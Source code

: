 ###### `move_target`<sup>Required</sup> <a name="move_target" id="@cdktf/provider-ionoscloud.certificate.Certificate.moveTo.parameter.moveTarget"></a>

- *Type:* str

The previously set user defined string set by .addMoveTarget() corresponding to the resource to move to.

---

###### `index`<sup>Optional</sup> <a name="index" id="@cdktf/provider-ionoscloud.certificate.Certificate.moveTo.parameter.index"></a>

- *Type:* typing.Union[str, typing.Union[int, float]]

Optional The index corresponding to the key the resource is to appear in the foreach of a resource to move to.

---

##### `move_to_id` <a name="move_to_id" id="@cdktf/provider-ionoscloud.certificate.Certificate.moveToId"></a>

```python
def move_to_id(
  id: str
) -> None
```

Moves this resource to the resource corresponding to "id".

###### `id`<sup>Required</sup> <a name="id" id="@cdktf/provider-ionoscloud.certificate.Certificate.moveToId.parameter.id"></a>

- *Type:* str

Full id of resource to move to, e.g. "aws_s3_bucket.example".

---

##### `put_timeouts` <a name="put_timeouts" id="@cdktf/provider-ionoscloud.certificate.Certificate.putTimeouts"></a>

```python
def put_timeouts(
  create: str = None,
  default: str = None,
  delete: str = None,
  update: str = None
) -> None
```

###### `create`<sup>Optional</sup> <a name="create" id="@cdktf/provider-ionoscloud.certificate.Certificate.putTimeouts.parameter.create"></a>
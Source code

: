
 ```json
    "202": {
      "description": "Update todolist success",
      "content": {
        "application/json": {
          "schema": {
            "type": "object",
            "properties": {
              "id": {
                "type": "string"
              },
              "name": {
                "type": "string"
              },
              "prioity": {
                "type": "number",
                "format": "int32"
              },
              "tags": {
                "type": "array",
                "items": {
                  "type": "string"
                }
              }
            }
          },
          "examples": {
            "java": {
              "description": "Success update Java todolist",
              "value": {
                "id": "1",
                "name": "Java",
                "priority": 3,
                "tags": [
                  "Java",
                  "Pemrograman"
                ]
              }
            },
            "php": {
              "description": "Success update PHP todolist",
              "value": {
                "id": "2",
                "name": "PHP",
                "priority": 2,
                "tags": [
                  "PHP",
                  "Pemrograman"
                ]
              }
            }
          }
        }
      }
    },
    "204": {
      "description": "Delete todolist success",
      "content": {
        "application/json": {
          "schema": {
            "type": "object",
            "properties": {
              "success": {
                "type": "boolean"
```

******

> **What you need to do**
Output only the lines from the top of the entries through the one holding "Moves this resource", copied exactly.

> **Output for this task**
Source code

: ###### `move_target`<sup>Required</sup> <a name="move_target" id="@cdktf/provider-ionoscloud.certificate.Certificate.moveTo.parameter.moveTarget"></a>

- *Type:* str

The previously set user defined string set by .addMoveTarget() corresponding to the resource to move to.

---

###### `index`<sup>Optional</sup> <a name="index" id="@cdktf/provider-ionoscloud.certificate.Certificate.moveTo.parameter.index"></a>

- *Type:* typing.Union[str, typing.Union[int, float]]

Optional The index corresponding to the key the resource is to appear in the foreach of a resource to move to.

---

##### `move_to_id` <a name="move_to_id" id="@cdktf/provider-ionoscloud.certificate.Certificate.moveToId"></a>

```python
def move_to_id(
  id: str
) -> None
```

Moves this resource to the resource corresponding to "id".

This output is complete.